それに伴い、遥か上空に見える暗灰色の雲が大きく動き出した。厚さや色にむらの無い雲の一群は、比較的速い速度でルエノ達の真上に移動してきたところでその流れが止まる。
「ルエノ、一体どうなってるんだ?」
「まあ、見てて下さい」
それらしい変化が起こらない事に不安がるモーノを尻目に、状況は彼の願望通りに移り始めた。上空が完全に雲で覆われて陰りに入ると同時に、小さな雫が少しずつ落ちてきたのである。狭い範囲ではあるが、辺り一体の天候は小雨へと変わった。
「へぇー。気流を操って、雨雲を誘導したってわけか」
「そうです。まあ、雲が無い日は全く使えないんですけどね」
「なるほどな。それより、これで正体がわかるぞ」
「雨で、ですか? ――あっ!」
したり顔をしているモーノが見つめる方にルエノも視線を移すと、雨に打たれながら一本の木が幹をくねらせているのが見えた。動かないはずの木が。それでようやくルエノにもわかり、驚嘆の声を漏らす。
「わかったみたいだな。さあ、さっきからオイラ達を付け回してるウソッキー、正体を現しな」
未だに雨がしとしとと降りしきる中で、動いていた木は徐々にその背丈が縮んでいった。その縮小は、ルエノの身長の三倍くらいで止まった。
「良くわかったな。そうだ、私が付け回してたんだよ。お前達を始末する為にな」
木のような体の上部には目が現れ、擬態していない姿を見せたウソッキーは、緑色の球が付いた腕を振り上げて威嚇の態度を見せた。
「始末する為って――どういう事ですか?」
「木の実を集めるっていう任務自体がそもそも、オイラ達をおびき出す為のものだったって訳だ。たまにいるんだよ。魔道士に個人的恨みを持って、任務と偽って襲う奴が」
動機がわからず戸惑うルエノに、モーノはウソッキーから目を外さないようにしてその理由を答えた。構えた状態で説明を聞いているウソッキーはと言うと、不敵な笑みを浮かべていた。
「そういう事だ。さあ、覚悟してもらおう」
そう言ったのを境に、上げていた両手を振り下ろすと、突如としてルエノ達の頭上に数個の岩が現れた。何も無い空間から生まれたそれらは、同じくらいの大きさの標的に目掛けて落下していく。
「こんな“いわおとし”くらい、簡単なものだなっ。【“エンドレ・メドゥナ”】!」
ウソッキーの先制攻撃にたじろぐ事もなく、モーノは両手を高く掲げて呪文を唱えた。その手先からは流動性のある緑色の光が溢れ、降り注ぐ全ての岩に纏わり付いた。
落ちてくる岩など気にしないように悠々と立ち尽くしていると、岩は速度を落とす事なく、真っ直ぐモーノ達に直撃した。しかし、ルエノとモーノに触れた瞬間に、堅いはずの岩は豆腐のようにぼろぼろとその形を崩してしまった。

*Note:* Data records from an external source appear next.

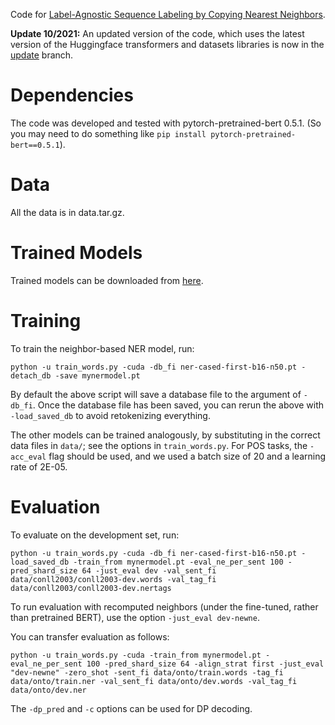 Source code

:Code for [Label-Agnostic Sequence Labeling by Copying Nearest Neighbors](https://www.aclweb.org/anthology/P19-1533.pdf).

**Update 10/2021:** An updated version of the code, which uses the latest version of the Huggingface transformers and datasets libraries is now in the [update](https://github.com/swiseman/neighbor-tagging/tree/update) branch.

# Dependencies
The code was developed and tested with pytorch-pretrained-bert 0.5.1. (So you may need to do something like `pip install pytorch-pretrained-bert==0.5.1`).

# Data
All the data is in data.tar.gz.

# Trained Models
Trained models can be downloaded from [here](https://drive.google.com/drive/folders/1d_2jF6FM0YSfK8smTOoYjOh78vfOsldG?usp=sharing).

# Training
To train the neighbor-based NER model, run:
```
python -u train_words.py -cuda -db_fi ner-cased-first-b16-n50.pt -detach_db -save mynermodel.pt
```

By default the above script will save a database file to the argument of `-db_fi`. Once the database file has been saved, you can rerun the above with `-load_saved_db` to avoid retokenizing everything.

The other models can be trained analogously, by substituting in the correct data files in `data/`; see the options in `train_words.py`. For POS tasks, the `-acc_eval` flag should be used, and we used a batch size of 20 and a learning rate of 2E-05.

# Evaluation
To evaluate on the development set, run:
```
python -u train_words.py -cuda -db_fi ner-cased-first-b16-n50.pt -load_saved_db -train_from mynermodel.pt -eval_ne_per_sent 100 -pred_shard_size 64 -just_eval dev -val_sent_fi data/conll2003/conll2003-dev.words -val_tag_fi data/conll2003/conll2003-dev.nertags
```

To run evaluation with recomputed neighbors (under the fine-tuned, rather than pretrained BERT), use the option `-just_eval dev-newne`.

You can transfer evaluation as follows:
```
python -u train_words.py -cuda -train_from mynermodel.pt -eval_ne_per_sent 100 -pred_shard_size 64 -align_strat first -just_eval "dev-newne" -zero_shot -sent_fi data/onto/train.words -tag_fi data/onto/train.ner -val_sent_fi data/onto/dev.words -val_tag_fi data/onto/dev.ner
```

The `-dp_pred` and `-c` options can be used for DP decoding.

呪文の効果がわかっていたルエノも目を瞑っており、当たっても柔らかい感触しか無かった事に驚いている。
「なるほど、さすが魔道士だ。しかし、私がそれで驚くとでも思ったか?」
「いいや、思ってないさ。……ルエノ、こいつの相手はオイラに任せてくれ。一対一で応戦したいんだ」
技を防いだ事に安心する間もなく、モーノは一歩前に踏み出した。その決心を汲み取り、ルエノは声を出さずに静かに頷く。
「さあ、オイラが相手だ――」
挑発するように尻尾を振ると、モーノは敵(ウソッキー)に向かって駆け出す。